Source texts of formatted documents
┄┄┄┄┄┄┄┄┄┄┄┄┄┄┄┄┄┄┄┄

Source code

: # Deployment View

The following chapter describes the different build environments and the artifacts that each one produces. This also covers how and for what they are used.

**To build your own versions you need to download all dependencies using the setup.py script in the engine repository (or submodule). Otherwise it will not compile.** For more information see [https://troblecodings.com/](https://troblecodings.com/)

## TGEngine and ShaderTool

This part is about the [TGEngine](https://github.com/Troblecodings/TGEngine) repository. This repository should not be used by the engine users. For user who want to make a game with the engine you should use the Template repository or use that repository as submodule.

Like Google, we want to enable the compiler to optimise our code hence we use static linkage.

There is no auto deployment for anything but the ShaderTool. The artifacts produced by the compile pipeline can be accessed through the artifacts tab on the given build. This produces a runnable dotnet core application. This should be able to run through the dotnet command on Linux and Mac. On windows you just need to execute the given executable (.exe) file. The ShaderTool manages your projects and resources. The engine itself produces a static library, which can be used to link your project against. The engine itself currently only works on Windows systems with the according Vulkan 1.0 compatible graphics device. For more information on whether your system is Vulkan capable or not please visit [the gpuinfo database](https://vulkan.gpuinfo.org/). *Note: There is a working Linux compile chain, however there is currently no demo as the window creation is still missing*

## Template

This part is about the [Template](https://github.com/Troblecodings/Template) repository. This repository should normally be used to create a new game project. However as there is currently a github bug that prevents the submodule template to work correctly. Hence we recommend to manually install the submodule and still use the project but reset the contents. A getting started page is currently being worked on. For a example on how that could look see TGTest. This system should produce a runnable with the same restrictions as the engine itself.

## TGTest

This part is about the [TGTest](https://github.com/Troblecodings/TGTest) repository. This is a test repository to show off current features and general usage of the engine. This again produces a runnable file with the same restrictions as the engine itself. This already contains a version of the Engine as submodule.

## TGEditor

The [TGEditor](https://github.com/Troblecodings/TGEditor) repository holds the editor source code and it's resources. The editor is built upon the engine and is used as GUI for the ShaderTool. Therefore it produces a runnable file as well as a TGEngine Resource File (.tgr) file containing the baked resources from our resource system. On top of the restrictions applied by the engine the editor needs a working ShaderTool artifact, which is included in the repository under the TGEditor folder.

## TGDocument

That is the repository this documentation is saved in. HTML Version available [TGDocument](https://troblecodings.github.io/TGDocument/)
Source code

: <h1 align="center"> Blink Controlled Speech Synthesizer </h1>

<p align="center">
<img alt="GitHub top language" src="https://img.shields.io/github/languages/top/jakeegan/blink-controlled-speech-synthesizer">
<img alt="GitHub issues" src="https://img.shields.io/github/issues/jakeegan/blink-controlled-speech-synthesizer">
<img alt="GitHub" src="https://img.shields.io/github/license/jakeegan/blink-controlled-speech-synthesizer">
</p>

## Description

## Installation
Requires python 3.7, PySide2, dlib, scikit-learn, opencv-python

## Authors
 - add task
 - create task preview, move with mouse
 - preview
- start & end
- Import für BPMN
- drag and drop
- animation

┄┄┄┄┄┄┄┄┄┄┄┄┄┄┄┄┄┄┄┄

→ **PROMPT**: Check every line above for the string "preview" and copy those that have it.

→ **ANSWER BELOW**:
 - create task preview, move with mouse
 - preview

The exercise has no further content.